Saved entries
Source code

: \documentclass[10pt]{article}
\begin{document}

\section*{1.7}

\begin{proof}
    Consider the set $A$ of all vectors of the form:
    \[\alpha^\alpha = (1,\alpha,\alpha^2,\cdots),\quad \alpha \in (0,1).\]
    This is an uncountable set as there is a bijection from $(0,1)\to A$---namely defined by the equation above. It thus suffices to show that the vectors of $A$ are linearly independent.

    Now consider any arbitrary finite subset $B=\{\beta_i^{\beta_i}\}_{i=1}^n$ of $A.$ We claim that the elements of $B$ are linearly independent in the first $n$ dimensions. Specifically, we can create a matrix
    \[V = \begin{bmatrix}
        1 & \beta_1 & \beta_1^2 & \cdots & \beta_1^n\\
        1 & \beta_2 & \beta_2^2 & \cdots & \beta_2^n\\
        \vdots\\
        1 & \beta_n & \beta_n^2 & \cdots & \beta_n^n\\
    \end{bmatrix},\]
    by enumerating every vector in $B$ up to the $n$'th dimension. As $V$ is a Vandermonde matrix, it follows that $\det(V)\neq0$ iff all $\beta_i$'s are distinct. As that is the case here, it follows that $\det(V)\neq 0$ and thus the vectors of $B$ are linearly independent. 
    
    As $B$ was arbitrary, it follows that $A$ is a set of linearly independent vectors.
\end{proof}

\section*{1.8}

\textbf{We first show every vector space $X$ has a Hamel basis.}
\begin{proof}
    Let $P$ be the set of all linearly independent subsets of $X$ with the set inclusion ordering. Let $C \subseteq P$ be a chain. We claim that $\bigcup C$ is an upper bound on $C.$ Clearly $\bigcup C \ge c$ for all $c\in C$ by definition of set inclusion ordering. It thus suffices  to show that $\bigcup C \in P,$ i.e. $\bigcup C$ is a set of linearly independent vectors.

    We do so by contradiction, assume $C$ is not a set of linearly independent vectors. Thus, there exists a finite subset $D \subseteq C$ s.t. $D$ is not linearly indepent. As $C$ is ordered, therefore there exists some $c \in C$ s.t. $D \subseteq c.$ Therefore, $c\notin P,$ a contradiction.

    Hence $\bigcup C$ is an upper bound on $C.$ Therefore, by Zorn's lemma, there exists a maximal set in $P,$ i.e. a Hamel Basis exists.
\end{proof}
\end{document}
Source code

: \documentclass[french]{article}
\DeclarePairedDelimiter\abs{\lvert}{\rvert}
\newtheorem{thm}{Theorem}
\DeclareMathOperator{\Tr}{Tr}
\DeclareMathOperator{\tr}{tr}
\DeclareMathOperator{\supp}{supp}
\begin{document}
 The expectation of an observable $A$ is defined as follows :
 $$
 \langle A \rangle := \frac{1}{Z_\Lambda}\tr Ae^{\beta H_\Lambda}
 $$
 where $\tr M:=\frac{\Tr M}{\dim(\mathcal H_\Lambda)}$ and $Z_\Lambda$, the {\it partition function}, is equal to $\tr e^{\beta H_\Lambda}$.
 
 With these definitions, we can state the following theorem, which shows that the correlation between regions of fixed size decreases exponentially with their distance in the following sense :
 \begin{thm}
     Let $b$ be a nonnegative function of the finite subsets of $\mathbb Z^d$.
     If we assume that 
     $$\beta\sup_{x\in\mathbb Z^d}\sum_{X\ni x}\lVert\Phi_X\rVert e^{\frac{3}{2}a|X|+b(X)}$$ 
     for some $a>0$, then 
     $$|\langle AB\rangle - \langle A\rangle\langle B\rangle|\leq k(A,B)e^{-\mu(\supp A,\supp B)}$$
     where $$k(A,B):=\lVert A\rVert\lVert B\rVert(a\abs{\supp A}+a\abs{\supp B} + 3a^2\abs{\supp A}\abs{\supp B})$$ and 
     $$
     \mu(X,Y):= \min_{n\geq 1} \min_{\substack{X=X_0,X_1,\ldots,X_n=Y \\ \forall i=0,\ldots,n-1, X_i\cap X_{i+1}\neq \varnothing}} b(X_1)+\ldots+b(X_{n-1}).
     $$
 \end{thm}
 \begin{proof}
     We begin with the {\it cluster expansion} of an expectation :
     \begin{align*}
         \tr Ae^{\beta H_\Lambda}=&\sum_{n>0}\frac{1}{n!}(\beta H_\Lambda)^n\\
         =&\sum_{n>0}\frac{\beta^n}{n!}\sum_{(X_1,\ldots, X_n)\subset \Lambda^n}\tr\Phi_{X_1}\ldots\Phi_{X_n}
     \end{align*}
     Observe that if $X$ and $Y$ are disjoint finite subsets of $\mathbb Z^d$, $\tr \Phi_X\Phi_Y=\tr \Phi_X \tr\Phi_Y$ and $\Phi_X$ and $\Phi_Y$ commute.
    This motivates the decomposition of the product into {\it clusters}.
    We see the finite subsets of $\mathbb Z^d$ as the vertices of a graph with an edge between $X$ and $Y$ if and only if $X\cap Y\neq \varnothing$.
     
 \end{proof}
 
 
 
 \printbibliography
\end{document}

> **Work task**: Each record above needs to be set down again, word for word.

> **Task response**:
Source code

: \documentclass[10pt]{article}
\begin{document}

\section*{1.7}

\begin{proof}
    Consider the set $A$ of all vectors of the form:
    \[\alpha^\alpha = (1,\alpha,\alpha^2,\cdots),\quad \alpha \in (0,1).\]
    This is an uncountable set as there is a bijection from $(0,1)\to A$---namely defined by the equation above. It thus suffices to show that the vectors of $A$ are linearly independent.

    Now consider any arbitrary finite subset $B=\{\beta_i^{\beta_i}\}_{i=1}^n$ of $A.$ We claim that the elements of $B$ are linearly independent in the first $n$ dimensions. Specifically, we can create a matrix
    \[V = \begin{bmatrix}
        1 & \beta_1 & \beta_1^2 & \cdots & \beta_1^n\\
        1 & \beta_2 & \beta_2^2 & \cdots & \beta_2^n\\
        \vdots\\
        1 & \beta_n & \beta_n^2 & \cdots & \beta_n^n\\
    \end{bmatrix},\]
    by enumerating every vector in $B$ up to the $n$'th dimension. As $V$ is a Vandermonde matrix, it follows that $\det(V)\neq0$ iff all $\beta_i$'s are distinct. As that is the case here, it follows that $\det(V)\neq 0$ and thus the vectors of $B$ are linearly independent. 
    
    As $B$ was arbitrary, it follows that $A$ is a set of linearly independent vectors.
\end{proof}

\section*{1.8}

\textbf{We first show every vector space $X$ has a Hamel basis.}
\begin{proof}
    Let $P$ be the set of all linearly independent subsets of $X$ with the set inclusion ordering. Let $C \subseteq P$ be a chain. We claim that $\bigcup C$ is an upper bound on $C.$ Clearly $\bigcup C \ge c$ for all $c\in C$ by definition of set inclusion ordering. It thus suffices  to show that $\bigcup C \in P,$ i.e. $\bigcup C$ is a set of linearly independent vectors.

    We do so by contradiction, assume $C$ is not a set of linearly independent vectors. Thus, there exists a finite subset $D \subseteq C$ s.t. $D$ is not linearly indepent. As $C$ is ordered, therefore there exists some $c \in C$ s.t. $D \subseteq c.$ Therefore, $c\notin P,$ a contradiction.

    Hence $\bigcup C$ is an upper bound on $C.$ Therefore, by Zorn's lemma, there exists a maximal set in $P,$ i.e. a Hamel Basis exists.
\end{proof}
\end{document}
Source code

: \documentclass[french]{article}
\DeclarePairedDelimiter\abs{\lvert}{\rvert}
\newtheorem{thm}{Theorem}
\DeclareMathOperator{\Tr}{Tr}
\DeclareMathOperator{\tr}{tr}
\DeclareMathOperator{\supp}{supp}
\begin{document}
 The expectation of an observable $A$ is defined as follows :
 $$
 \langle A \rangle := \frac{1}{Z_\Lambda}\tr Ae^{\beta H_\Lambda}
 $$
 where $\tr M:=\frac{\Tr M}{\dim(\mathcal H_\Lambda)}$ and $Z_\Lambda$, the {\it partition function}, is equal to $\tr e^{\beta H_\Lambda}$.
 
 With these definitions, we can state the following theorem, which shows that the correlation between regions of fixed size decreases exponentially with their distance in the following sense :
 \begin{thm}
     Let $b$ be a nonnegative function of the finite subsets of $\mathbb Z^d$.
     If we assume that 
     $$\beta\sup_{x\in\mathbb Z^d}\sum_{X\ni x}\lVert\Phi_X\rVert e^{\frac{3}{2}a|X|+b(X)}$$ 
     for some $a>0$, then 
     $$|\langle AB\rangle - \langle A\rangle\langle B\rangle|\leq k(A,B)e^{-\mu(\supp A,\supp B)}$$
     where $$k(A,B):=\lVert A\rVert\lVert B\rVert(a\abs{\supp A}+a\abs{\supp B} + 3a^2\abs{\supp A}\abs{\supp B})$$ and 
     $$
     \mu(X,Y):= \min_{n\geq 1} \min_{\substack{X=X_0,X_1,\ldots,X_n=Y \\ \forall i=0,\ldots,n-1, X_i\cap X_{i+1}\neq \varnothing}} b(X_1)+\ldots+b(X_{n-1}).
     $$
 \end{thm}
 \begin{proof}
     We begin with the {\it cluster expansion} of an expectation :
     \begin{align*}
         \tr Ae^{\beta H_\Lambda}=&\sum_{n>0}\frac{1}{n!}(\beta H_\Lambda)^n\\
         =&\sum_{n>0}\frac{\beta^n}{n!}\sum_{(X_1,\ldots, X_n)\subset \Lambda^n}\tr\Phi_{X_1}\ldots\Phi_{X_n}
     \end{align*}
     Observe that if $X$ and $Y$ are disjoint finite subsets of $\mathbb Z^d$, $\tr \Phi_X\Phi_Y=\tr \Phi_X \tr\Phi_Y$ and $\Phi_X$ and $\Phi_Y$ commute.
    This motivates the decomposition of the product into {\it clusters}.
    We see the finite subsets of $\mathbb Z^d$ as the vertices of a graph with an edge between $X$ and $Y$ if and only if $X\cap Y\neq \varnothing$.
     
 \end{proof}
 
 
 
 \printbibliography
\end{document}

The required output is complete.